Vuelve el frío a incomodar los intestinos, esa sensación de ronroneo que busca salidas mientras los ánimos aturden los sentidos, comienza la huida hacia la paranoia, ocultarse como cuando era un anodino soldado miedoso que deshonró el uniforme para darle cuerpo a la sedición; su actitud visceral lo hizo formar parte de una camarilla que traicionó los principios democráticos, abjurando en contra de una Constitución a la cual se comprometieron en defender. Subrepticio tras la sombra de sus temores escuchó los disparos en donde jóvenes engañados liquidaban a sus compañeros inducidos por mentes perturbadas. Después, ante la vista de todos, se rindió sin el mayor honor. Allí comenzaba esta tétrica historia que ha significado un terrible retroceso para nuestra nación. Como hijo de la manipulación, todos los años nos presenta una nueva versión de los hechos en donde él se convierte en el ser supremo. Los demás no existen en el universo de su mentira, fue tal la magnitud de su megalomanía que mientras Francisco Arias Cárdenas se disfrazó de opositor y hasta lo llamó "gallina", este lo expulsó de la historia oficial. Ahora, como vuelven a andar juntos, Francisco Arias Cárdenas recibe algún reconocimiento en la fábula encantada del 4 de febrero. Ese día debería ser recordado como una fecha luctuosa, en donde se mancilló el honor de un país que formó a unos individuos que después se transformaron en sus abominables encarecedores. Los hijos malvados que se levantaron para agredir al padre que les dio la vida.

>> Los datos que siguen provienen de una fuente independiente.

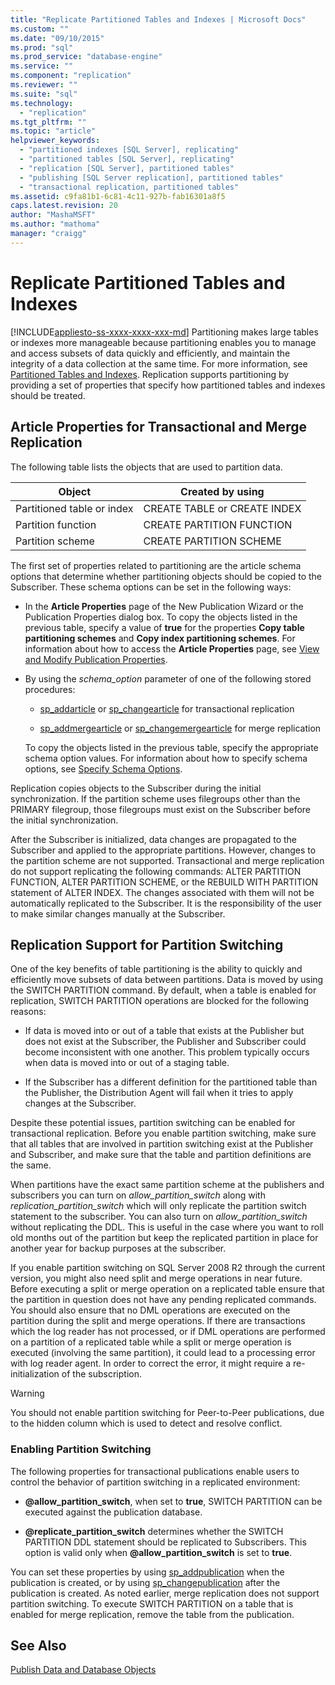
```yaml
---
title: "Replicate Partitioned Tables and Indexes | Microsoft Docs"
ms.custom: ""
ms.date: "09/10/2015"
ms.prod: "sql"
ms.prod_service: "database-engine"
ms.service: ""
ms.component: "replication"
ms.reviewer: ""
ms.suite: "sql"
ms.technology: 
  - "replication"
ms.tgt_pltfrm: ""
ms.topic: "article"
helpviewer_keywords: 
  - "partitioned indexes [SQL Server], replicating"
  - "partitioned tables [SQL Server], replicating"
  - "replication [SQL Server], partitioned tables"
  - "publishing [SQL Server replication], partitioned tables"
  - "transactional replication, partitioned tables"
ms.assetid: c9fa81b1-6c81-4c11-927b-fab16301a8f5
caps.latest.revision: 20
author: "MashaMSFT"
ms.author: "mathoma"
manager: "craigg"
---
```

# Replicate Partitioned Tables and Indexes
[!INCLUDE[appliesto-ss-xxxx-xxxx-xxx-md](../../../includes/appliesto-ss-xxxx-xxxx-xxx-md.md)]
  Partitioning makes large tables or indexes more manageable because partitioning enables you to manage and access subsets of data quickly and efficiently, and maintain the integrity of a data collection at the same time. For more information, see [Partitioned Tables and Indexes](../../../relational-databases/partitions/partitioned-tables-and-indexes.md). Replication supports partitioning by providing a set of properties that specify how partitioned tables and indexes should be treated.  
  
## Article Properties for Transactional and Merge Replication  
 The following table lists the objects that are used to partition data.  
  
|Object|Created by using|  
|------------|----------------------|  
|Partitioned table or index|CREATE TABLE or CREATE INDEX|  
|Partition function|CREATE PARTITION FUNCTION|  
|Partition scheme|CREATE PARTITION SCHEME|  
  
 The first set of properties related to partitioning are the article schema options that determine whether partitioning objects should be copied to the Subscriber. These schema options can be set in the following ways:  
  
-   In the **Article Properties** page of the New Publication Wizard or the Publication Properties dialog box. To copy the objects listed in the previous table, specify a value of **true** for the properties **Copy table partitioning schemes** and **Copy index partitioning schemes**. For information about how to access the **Article Properties** page, see [View and Modify Publication Properties](../../../relational-databases/replication/publish/view-and-modify-publication-properties.md).  
  
-   By using the *schema_option* parameter of one of the following stored procedures:  
  
    -   [sp_addarticle](../../../relational-databases/system-stored-procedures/sp-addarticle-transact-sql.md) or [sp_changearticle](../../../relational-databases/system-stored-procedures/sp-changearticle-transact-sql.md) for transactional replication  
  
    -   [sp_addmergearticle](../../../relational-databases/system-stored-procedures/sp-addmergearticle-transact-sql.md) or [sp_changemergearticle](../../../relational-databases/system-stored-procedures/sp-changemergearticle-transact-sql.md) for merge replication  
  
     To copy the objects listed in the previous table, specify the appropriate schema option values. For information about how to specify schema options, see [Specify Schema Options](../../../relational-databases/replication/publish/specify-schema-options.md).  
  
 Replication copies objects to the Subscriber during the initial synchronization. If the partition scheme uses filegroups other than the PRIMARY filegroup, those filegroups must exist on the Subscriber before the initial synchronization.  
  
 After the Subscriber is initialized, data changes are propagated to the Subscriber and applied to the appropriate partitions. However, changes to the partition scheme are not supported. Transactional and merge replication do not support replicating the following commands: ALTER PARTITION FUNCTION, ALTER PARTITION SCHEME, or the REBUILD WITH PARTITION statement of ALTER INDEX. The changes associated with them will not be automatically replicated to the Subscriber. It is the responsibility of the user to make similar changes manually at the Subscriber.  
  
## Replication Support for Partition Switching  
 One of the key benefits of table partitioning is the ability to quickly and efficiently move subsets of data between partitions. Data is moved by using the SWITCH PARTITION command. By default, when a table is enabled for replication, SWITCH PARTITION operations are blocked for the following reasons:  
  
-   If data is moved into or out of a table that exists at the Publisher but does not exist at the Subscriber, the Publisher and Subscriber could become inconsistent with one another. This problem typically occurs when data is moved into or out of a staging table.  
  
-   If the Subscriber has a different definition for the partitioned table than the Publisher, the Distribution Agent will fail when it tries to apply changes at the Subscriber.  
  
 Despite these potential issues, partition switching can be enabled for transactional replication. Before you enable partition switching, make sure that all tables that are involved in partition switching exist at the Publisher and Subscriber, and make sure that the table and partition definitions are the same.  
  
 When partitions have the exact same partition scheme at the publishers and subscribers you can turn on *allow_partition_switch* along with *replication_partition_switch* which will only replicate the partition switch statement to the subscriber. You can also turn on *allow_partition_switch* without replicating the DDL. This is useful in the case where you want to roll old months out of the partition but keep the replicated partition in place for another year for backup purposes at the subscriber.  
  
 If you enable partition switching on SQL Server 2008 R2 through the current version, you might also need split and merge operations in near future. Before executing a split or merge operation on a replicated table ensure that the partition in question does not have any pending replicated commands. You should also ensure that no DML operations are executed on the partition during the split and merge operations. If there are transactions which the log reader has not processed, or if DML operations are performed on a partition of a replicated table while a split or merge operation is executed (involving the same partition), it could lead to a processing error with log reader agent. In order to correct the error, it might require a re-initialization of the subscription.  
  
> [!WARNING]  
>  You should not enable partition switching for Peer-to-Peer publications, due to the hidden column which is used to detect and resolve conflict.  
  
### Enabling Partition Switching  
 The following properties for transactional publications enable users to control the behavior of partition switching in a replicated environment:  
  
-   **@allow_partition_switch**, when set to **true**, SWITCH PARTITION can be executed against the publication database.  
  
-   **@replicate_partition_switch** determines whether the SWITCH PARTITION DDL statement should be replicated to Subscribers. This option is valid only when **@allow_partition_switch** is set to **true**.  
  
 You can set these properties by using [sp_addpublication](../../../relational-databases/system-stored-procedures/sp-addpublication-transact-sql.md) when the publication is created, or by using [sp_changepublication](../../../relational-databases/system-stored-procedures/sp-changepublication-transact-sql.md) after the publication is created. As noted earlier, merge replication does not support partition switching. To execute SWITCH PARTITION on a table that is enabled for merge replication, remove the table from the publication.  
  
## See Also  
 [Publish Data and Database Objects](../../../relational-databases/replication/publish/publish-data-and-database-objects.md)  
  
  
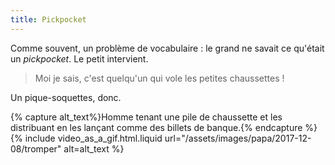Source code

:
 ```yaml
---
title: Pickpocket
---
```


Comme souvent, un problème de vocabulaire : le grand ne savait ce qu'était un _pickpocket_. Le petit intervient.

> Moi je sais, c'est quelqu'un qui vole les petites chaussettes !

Un pique-soquettes, donc.

{% capture alt_text%}Homme tenant une pile de chaussette et les distribuant en les lançant comme des billets de banque.{% endcapture %} {% include video_as_a_gif.html.liquid
url="/assets/images/papa/2017-12-08/tromper"
alt=alt_text
%}
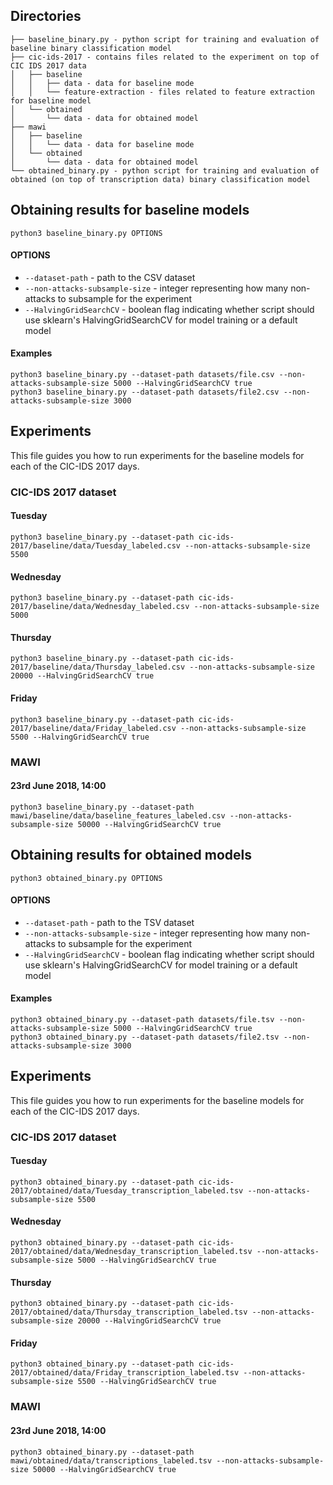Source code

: ## Directories

```
├── baseline_binary.py - python script for training and evaluation of baseline binary classification model
├── cic-ids-2017 - contains files related to the experiment on top of CIC IDS 2017 data
│   ├── baseline
│   │   ├── data - data for baseline mode
│   │   └── feature-extraction - files related to feature extraction for baseline model
│   └── obtained
│       └── data - data for obtained model
├── mawi
│   ├── baseline
│   │   └── data - data for baseline mode
│   └── obtained
│       └── data - data for obtained model
└── obtained_binary.py - python script for training and evaluation of obtained (on top of transcription data) binary classification model
```


## Obtaining results for baseline models

```shell
python3 baseline_binary.py OPTIONS
```
#### OPTIONS
- `--dataset-path` - path to the CSV dataset
- `--non-attacks-subsample-size` - integer representing how many non-attacks to subsample for the experiment
- `--HalvingGridSearchCV` - boolean flag indicating whether script should use sklearn's HalvingGridSearchCV 
for model training or a default model

#### Examples
```shell
python3 baseline_binary.py --dataset-path datasets/file.csv --non-attacks-subsample-size 5000 --HalvingGridSearchCV true
python3 baseline_binary.py --dataset-path datasets/file2.csv --non-attacks-subsample-size 3000
```

## Experiments
This file guides you how to run experiments for the baseline models for each of the CIC-IDS 2017 days.

### CIC-IDS 2017 dataset

#### Tuesday
```shell
python3 baseline_binary.py --dataset-path cic-ids-2017/baseline/data/Tuesday_labeled.csv --non-attacks-subsample-size 5500
```

#### Wednesday
```shell
python3 baseline_binary.py --dataset-path cic-ids-2017/baseline/data/Wednesday_labeled.csv --non-attacks-subsample-size 5000
```

#### Thursday
```shell
python3 baseline_binary.py --dataset-path cic-ids-2017/baseline/data/Thursday_labeled.csv --non-attacks-subsample-size 20000 --HalvingGridSearchCV true
```

#### Friday
```shell
python3 baseline_binary.py --dataset-path cic-ids-2017/baseline/data/Friday_labeled.csv --non-attacks-subsample-size 5500 --HalvingGridSearchCV true
```


### MAWI
#### 23rd June 2018, 14:00
```shell
python3 baseline_binary.py --dataset-path mawi/baseline/data/baseline_features_labeled.csv --non-attacks-subsample-size 50000 --HalvingGridSearchCV true
```



## Obtaining results for obtained models

```shell
python3 obtained_binary.py OPTIONS
```
#### OPTIONS
- `--dataset-path` - path to the TSV dataset
- `--non-attacks-subsample-size` - integer representing how many non-attacks to subsample for the experiment
- `--HalvingGridSearchCV` - boolean flag indicating whether script should use sklearn's HalvingGridSearchCV
  for model training or a default model

#### Examples
```shell
python3 obtained_binary.py --dataset-path datasets/file.tsv --non-attacks-subsample-size 5000 --HalvingGridSearchCV true
python3 obtained_binary.py --dataset-path datasets/file2.tsv --non-attacks-subsample-size 3000
```

## Experiments
This file guides you how to run experiments for the baseline models for each of the CIC-IDS 2017 days.

### CIC-IDS 2017 dataset

#### Tuesday
```shell
python3 obtained_binary.py --dataset-path cic-ids-2017/obtained/data/Tuesday_transcription_labeled.tsv --non-attacks-subsample-size 5500
```

#### Wednesday
```shell
python3 obtained_binary.py --dataset-path cic-ids-2017/obtained/data/Wednesday_transcription_labeled.tsv --non-attacks-subsample-size 5000 --HalvingGridSearchCV true
```

#### Thursday
```shell
python3 obtained_binary.py --dataset-path cic-ids-2017/obtained/data/Thursday_transcription_labeled.tsv --non-attacks-subsample-size 20000 --HalvingGridSearchCV true
```

#### Friday
```shell
python3 obtained_binary.py --dataset-path cic-ids-2017/obtained/data/Friday_transcription_labeled.tsv --non-attacks-subsample-size 5500 --HalvingGridSearchCV true
```


### MAWI
#### 23rd June 2018, 14:00
```shell
python3 obtained_binary.py --dataset-path mawi/obtained/data/transcriptions_labeled.tsv --non-attacks-subsample-size 50000 --HalvingGridSearchCV true
```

La unidad democrática sacudió su psiquis. Ya no impone la agenda de la república, trata de manipular con sus fastidiosas cadenas. Ellas solo demuestran el gran miedo que siente al saberse un claro derrotado en los comicios del 7 de octubre. Por mucho que trate de arrinconar a los venezolanos, comprende perfectamente que no tiene escapatoria, debemos prepararnos para sentir los peores atropellos; la mayor suma de agresiones contra la honorabilidad de nuestros dirigentes, sin embargo, semejantes malos ratos los soportaremos por lo grande que viene al darle punto final a esta pesadilla. Restituiremos la democracia con todas sus potencialidades, los ciudadanos creemos en una Venezuela plural y de crecimiento económico en libertad, que impulsará con toda seguridad al próximo presidente Henrique Capriles Radonski. Chávez, no desmayemos en el empeño de construir, entre todos, la Venezuela del progreso.